Net Neutrality is Dead?

The news is out after an appeals court ruling in favor of Comast: Net Neutrality is dead. Specifics of the ruling indicate that a broad policy written by Congress is not enabling legislation. Seems reasonable to me, but I think the pundits are over-dramatizing things to say the least.

The reality of no net neutrality goes far beyond the pale. When ISPs declare themselves to be the gatekeepers of the Internet, they are treading on thin ice. I'm sure a few of them will come out and say, "Hey, look, let's be reasonable. We're all people here and we don't want to hurt nobody." But behind the scenes they say that they own a private network and they insist on the right to determine how traffic flows across their private network.

Really? Private network you say? Perhaps they haven't read a really old case, Munn v. Illinois that speaks rather precisely to the heart of the matter. The gist? Owners of grain elevators positioned between the lake and the railroad were operating grain elevators without a license. The ruling? If you put your private property for hire to the public, be they grain elevators or Internet access network, you're subject to the police power. That makes you a common carrier.

There's something very special about the status of common carrier. You can't discriminate against any traffic and you must allow all the traffic through. For an example, think of a taxi. The taxi driver can't discriminate from black or white without running afoul of the laws. Same thing is true for a private network for public hire. A privately owned network connected to the Internet is acting as a common carrier and cannot favor BitTorrent over their own special video service.

The point can be made finer with the distinction of interconnection status. If you have a private network and you're not interconnecting with any other network, then yes, you can determined the priority of packets on your network. But if you interconnect with the rest of the world, you're a public network and you are prohibited from shaping traffic as a common carrier.

There is a simple solution to this: reclassify every single ISP as a communications network, like the phone companies. You will have instantly turned every ISP into an open access common carrier, but probably not without a fight.

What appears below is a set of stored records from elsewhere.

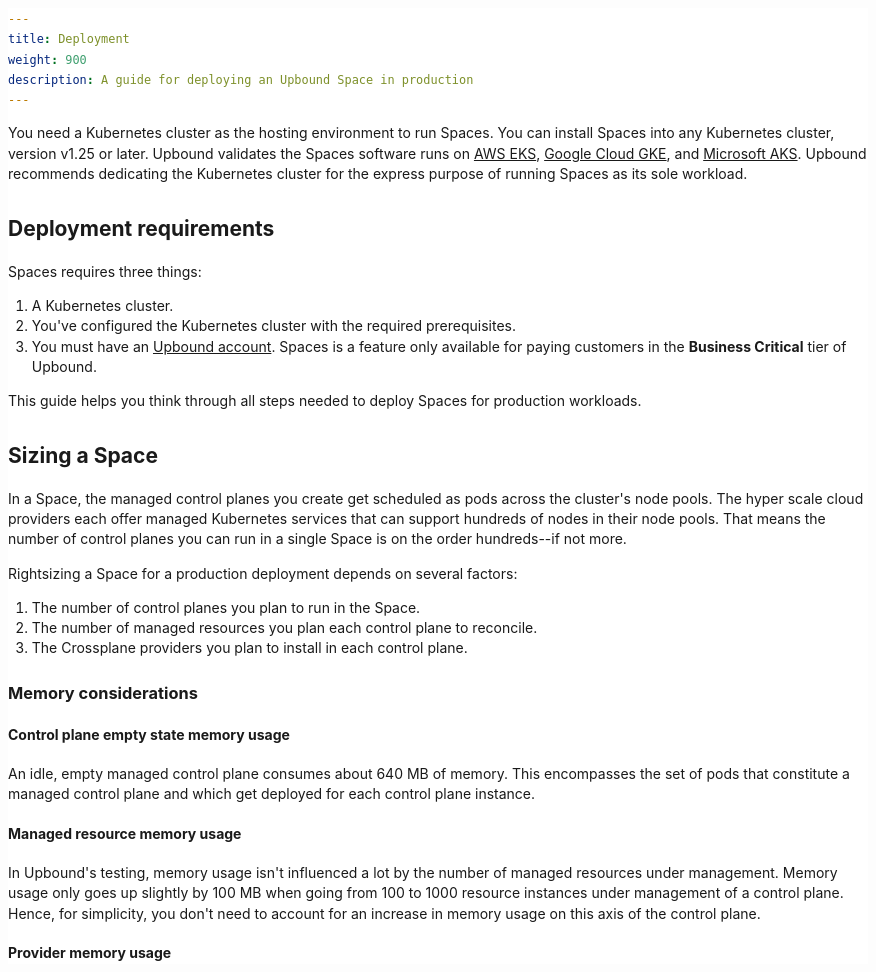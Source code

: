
 ```yaml
---
title: Deployment
weight: 900
description: A guide for deploying an Upbound Space in production
---
```


You need a Kubernetes cluster as the hosting environment to run Spaces. You can install Spaces into any Kubernetes cluster, version v1.25 or later. Upbound validates the Spaces software runs on [AWS EKS](https://aws.amazon.com/eks/), [Google Cloud GKE](https://cloud.google.com/kubernetes-engine), and [Microsoft AKS](https://azure.microsoft.com/en-us/products/kubernetes-service). Upbound recommends dedicating the Kubernetes cluster for the express purpose of running Spaces as its sole workload.

## Deployment requirements

Spaces requires three things:

1. A Kubernetes cluster.
2. You've configured the Kubernetes cluster with the required prerequisites.
3. You must have an [Upbound account](https://www.upbound.io/register/a). Spaces is a feature only available for paying customers in the **Business Critical** tier of Upbound.

This guide helps you think through all steps needed to deploy Spaces for production workloads.

## Sizing a Space

In a Space, the managed control planes you create get scheduled as pods across the cluster's node pools. The hyper scale cloud providers each offer managed Kubernetes services that can support hundreds of nodes in their node pools. That means the number of control planes you can run in a single Space is on the order hundreds--if not more.

Rightsizing a Space for a production deployment depends on several factors:

1. The number of control planes you plan to run in the Space.
2. The number of managed resources you plan each control plane to reconcile.
3. The Crossplane providers you plan to install in each control plane.

### Memory considerations

#### Control plane empty state memory usage

An idle, empty managed control plane consumes about 640 MB of memory. This encompasses the set of pods that constitute a managed control plane and which get deployed for each control plane instance. 

#### Managed resource memory usage

In Upbound's testing, memory usage isn't influenced a lot by the number of managed resources under management. Memory usage only goes up slightly by 100 MB when going from 100 to 1000 resource instances under management of a control plane. Hence, for simplicity, you don't need to account for an increase in memory usage on this axis of the control plane.

#### Provider memory usage
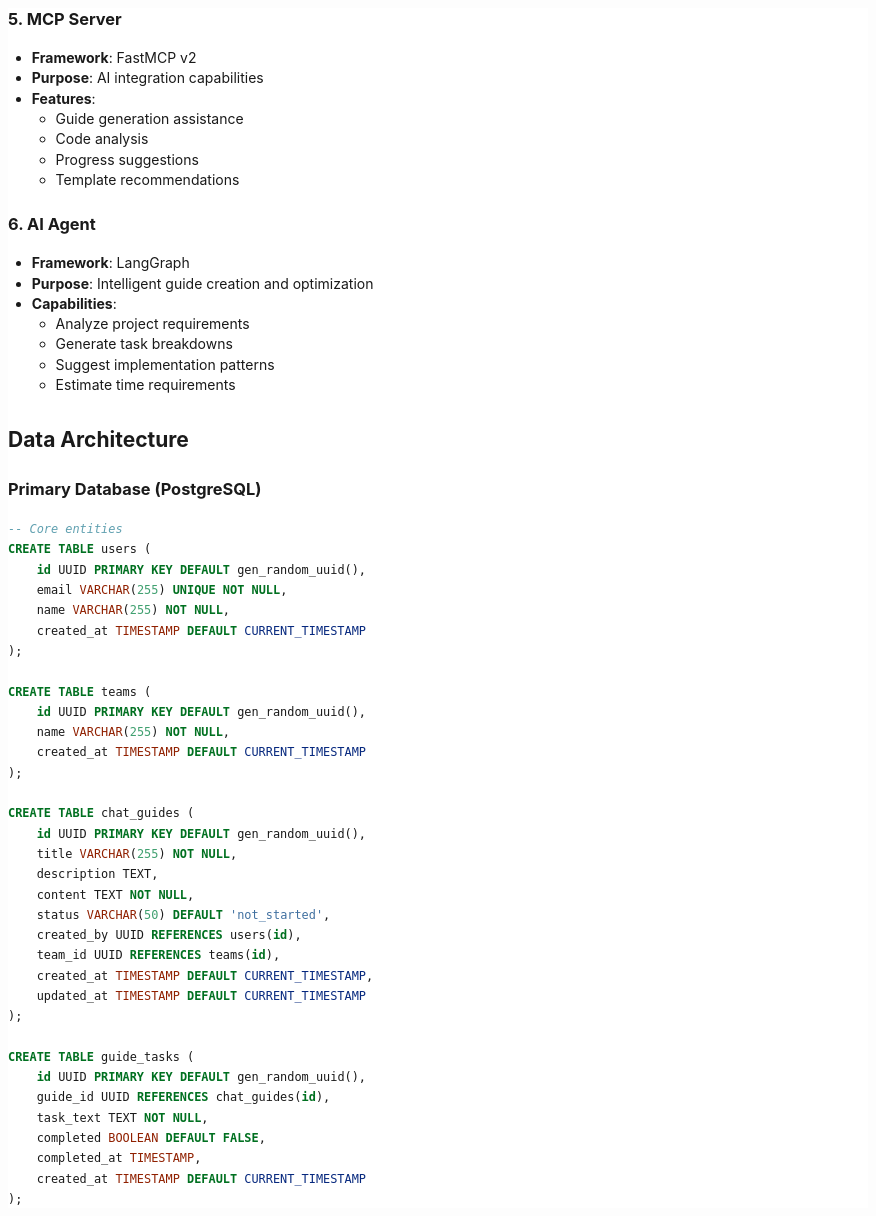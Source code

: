 ### 5. MCP Server
- **Framework**: FastMCP v2
- **Purpose**: AI integration capabilities
- **Features**:
  - Guide generation assistance
  - Code analysis
  - Progress suggestions
  - Template recommendations

### 6. AI Agent
- **Framework**: LangGraph
- **Purpose**: Intelligent guide creation and optimization
- **Capabilities**:
  - Analyze project requirements
  - Generate task breakdowns
  - Suggest implementation patterns
  - Estimate time requirements

## Data Architecture

### Primary Database (PostgreSQL)
```sql
-- Core entities
CREATE TABLE users (
    id UUID PRIMARY KEY DEFAULT gen_random_uuid(),
    email VARCHAR(255) UNIQUE NOT NULL,
    name VARCHAR(255) NOT NULL,
    created_at TIMESTAMP DEFAULT CURRENT_TIMESTAMP
);

CREATE TABLE teams (
    id UUID PRIMARY KEY DEFAULT gen_random_uuid(),
    name VARCHAR(255) NOT NULL,
    created_at TIMESTAMP DEFAULT CURRENT_TIMESTAMP
);

CREATE TABLE chat_guides (
    id UUID PRIMARY KEY DEFAULT gen_random_uuid(),
    title VARCHAR(255) NOT NULL,
    description TEXT,
    content TEXT NOT NULL,
    status VARCHAR(50) DEFAULT 'not_started',
    created_by UUID REFERENCES users(id),
    team_id UUID REFERENCES teams(id),
    created_at TIMESTAMP DEFAULT CURRENT_TIMESTAMP,
    updated_at TIMESTAMP DEFAULT CURRENT_TIMESTAMP
);

CREATE TABLE guide_tasks (
    id UUID PRIMARY KEY DEFAULT gen_random_uuid(),
    guide_id UUID REFERENCES chat_guides(id),
    task_text TEXT NOT NULL,
    completed BOOLEAN DEFAULT FALSE,
    completed_at TIMESTAMP,
    created_at TIMESTAMP DEFAULT CURRENT_TIMESTAMP
);
```
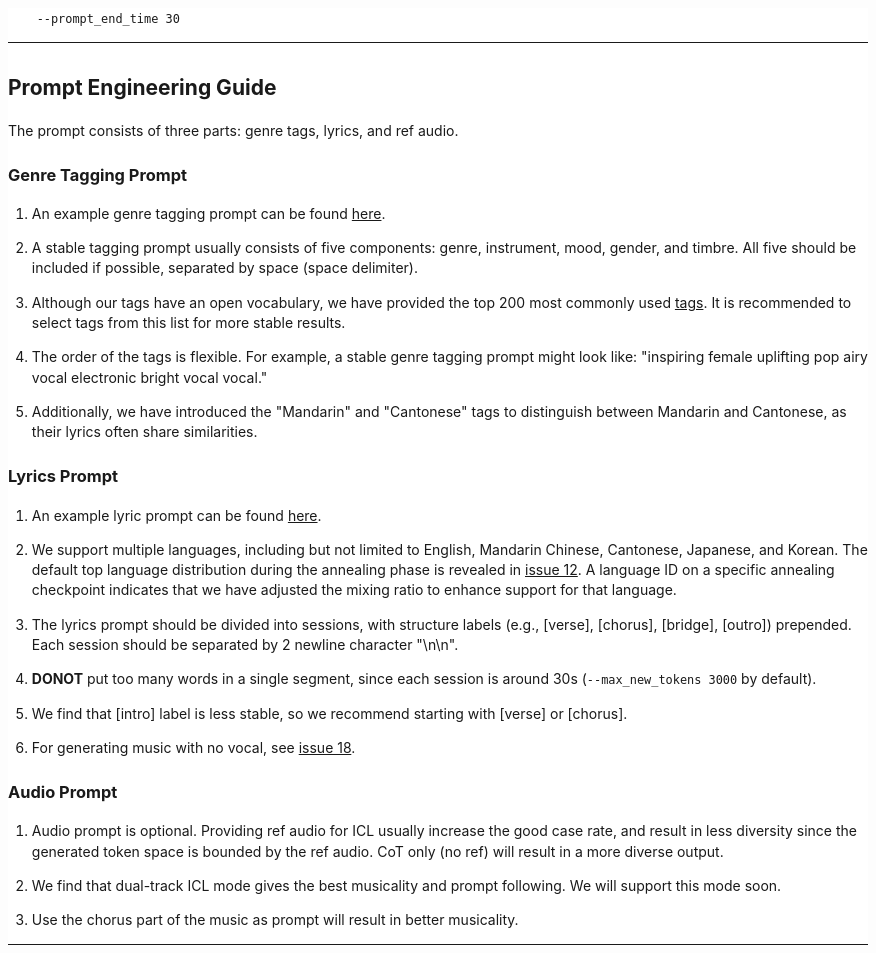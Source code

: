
 ```bash
    --prompt_end_time 30 
```
---
 
## Prompt Engineering Guide
The prompt consists of three parts: genre tags, lyrics, and ref audio.

### Genre Tagging Prompt
1. An example genre tagging prompt can be found [here](inference/prompt_examples/genre.txt).

2. A stable tagging prompt usually consists of five components: genre, instrument, mood, gender, and timbre. All five should be included if possible, separated by space (space delimiter).

3. Although our tags have an open vocabulary, we have provided the top 200 most commonly used [tags](./top_200_tags.json). It is recommended to select tags from this list for more stable results.

3. The order of the tags is flexible. For example, a stable genre tagging prompt might look like: "inspiring female uplifting pop airy vocal electronic bright vocal vocal."

4. Additionally, we have introduced the "Mandarin" and "Cantonese" tags to distinguish between Mandarin and Cantonese, as their lyrics often share similarities.

### Lyrics Prompt
1. An example lyric prompt can be found [here](inference/prompt_examples/lyrics.txt).

2. We support multiple languages, including but not limited to English, Mandarin Chinese, Cantonese, Japanese, and Korean. The default top language distribution during the annealing phase is revealed in [issue 12](https://github.com/multimodal-art-projection/YuE/issues/12#issuecomment-2620845772). A language ID on a specific annealing checkpoint indicates that we have adjusted the mixing ratio to enhance support for that language.

3. The lyrics prompt should be divided into sessions, with structure labels (e.g., [verse], [chorus], [bridge], [outro]) prepended. Each session should be separated by 2 newline character "\n\n".

4. **DONOT** put too many words in a single segment, since each session is around 30s (`--max_new_tokens 3000` by default).

5. We find that [intro] label is less stable, so we recommend starting with [verse] or [chorus].

6. For generating music with no vocal, see [issue 18](https://github.com/multimodal-art-projection/YuE/issues/18).


### Audio Prompt
1. Audio prompt is optional. Providing ref audio for ICL usually increase the good case rate, and result in less diversity since the generated token space is bounded by the ref audio. CoT only (no ref) will result in a more diverse output.

1. We find that dual-track ICL mode gives the best musicality and prompt following. We will support this mode soon.

2. Use the chorus part of the music as prompt will result in better musicality.

---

Cable Network operators would have a choice. They could close up all their connections like goosebumps in a cold, wet breeze - or they could accept their new status as common carriers and play nice with the rest of the world.

Without that interconnection between networks, there would be no Internet. The giant ISPs want it both ways. They want to be the taxi cab and discriminate against certain traffic.

My hope is that governments worldwide will see the solution as a fair one to preserve and open and free Internet for all.